|Hoping for Fittingly Preliminary Feedback
Nathanial Burch, Department of Mathematics, Colorado State University
Thursday, October 21, 2010
12:00 p.m., room 223, Weber Bldg
This is a practice of (part of) my presentation for my preliminary examination later
in the semester. As such, it will cover a substantial amount of ideas and research
(many unfamiliar, yet accessible, to a statistics audience), but from a very
"big-picture" perspective. Consequently, I think it should be an enjoyable talk.
We introduce the nonlocal diffusion equation as a generalized master equation for a
Markovian continuous time random walk (CTRW). This is analogous to the relationship between
a Wiener process and its associated Fokker-Planck equation, e.g., the classical diffusion
equation. In fact, in a certain limit of vanishing nonlocality, the nonlocal diffusion
equation reduces to the classical diffusion equation.
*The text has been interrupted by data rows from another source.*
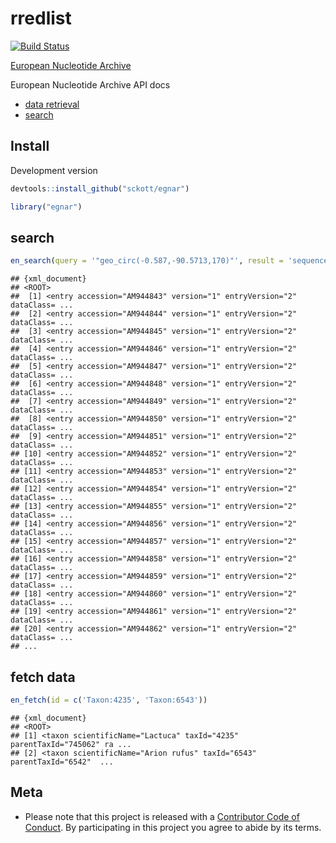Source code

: rredlist
========

[![Build Status](https://travis-ci.org/sckott/egnar.svg?branch=master)](https://travis-ci.org/sckott/egnar)

[European Nucleotide Archive](http://www.ebi.ac.uk/ena)

European Nucleotide Archive API docs

* [data retrieval](http://www.ebi.ac.uk/ena/browse/data-retrieval-rest)
* [search](http://www.ebi.ac.uk/ena/browse/search-rest)

## Install

Development version


```r
devtools::install_github("sckott/egnar")
```


```r
library("egnar")
```

## search


```r
en_search(query = '"geo_circ(-0.587,-90.5713,170)"', result = 'sequence_release')
```

```
## {xml_document}
## <ROOT>
##  [1] <entry accession="AM944843" version="1" entryVersion="2" dataClass= ...
##  [2] <entry accession="AM944844" version="1" entryVersion="2" dataClass= ...
##  [3] <entry accession="AM944845" version="1" entryVersion="2" dataClass= ...
##  [4] <entry accession="AM944846" version="1" entryVersion="2" dataClass= ...
##  [5] <entry accession="AM944847" version="1" entryVersion="2" dataClass= ...
##  [6] <entry accession="AM944848" version="1" entryVersion="2" dataClass= ...
##  [7] <entry accession="AM944849" version="1" entryVersion="2" dataClass= ...
##  [8] <entry accession="AM944850" version="1" entryVersion="2" dataClass= ...
##  [9] <entry accession="AM944851" version="1" entryVersion="2" dataClass= ...
## [10] <entry accession="AM944852" version="1" entryVersion="2" dataClass= ...
## [11] <entry accession="AM944853" version="1" entryVersion="2" dataClass= ...
## [12] <entry accession="AM944854" version="1" entryVersion="2" dataClass= ...
## [13] <entry accession="AM944855" version="1" entryVersion="2" dataClass= ...
## [14] <entry accession="AM944856" version="1" entryVersion="2" dataClass= ...
## [15] <entry accession="AM944857" version="1" entryVersion="2" dataClass= ...
## [16] <entry accession="AM944858" version="1" entryVersion="2" dataClass= ...
## [17] <entry accession="AM944859" version="1" entryVersion="2" dataClass= ...
## [18] <entry accession="AM944860" version="1" entryVersion="2" dataClass= ...
## [19] <entry accession="AM944861" version="1" entryVersion="2" dataClass= ...
## [20] <entry accession="AM944862" version="1" entryVersion="2" dataClass= ...
## ...
```

## fetch data


```r
en_fetch(id = c('Taxon:4235', 'Taxon:6543'))
```

```
## {xml_document}
## <ROOT>
## [1] <taxon scientificName="Lactuca" taxId="4235" parentTaxId="745062" ra ...
## [2] <taxon scientificName="Arion rufus" taxId="6543" parentTaxId="6542"  ...
```

## Meta

* Please note that this project is released with a [Contributor Code of Conduct](CONDUCT.md). By participating in this project you agree to abide by its terms.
A more general result establishes a
relationship between nonlocal and fractional diffusion equations and also, consequently,
compound Poisson processes and stable Levy processes. With the introduction of volume
constraints on the solution of the nonlocal diffusion equation, we introduce so-called nonlocal
boundary value problems, discuss properties of their solutions, and derive the induced boundary
conditions for the underlying CTRWs on bounded domains. Evidently, these nonlocal boundary
value problems are the generalized master equations for CTRWs on bounded domains with
appropriate boundary conditions, which is demonstrated by comparing kernel density
estimates from simulation data of the latter to numerical solutions, via a conforming
finite element method, of the former. Applications, e.g., to anomalous diffusion and
peridynamic heat conduction, are briefly discussed as well.
BYODrink, Pizza provided outside room at 11:30am, before start of talk.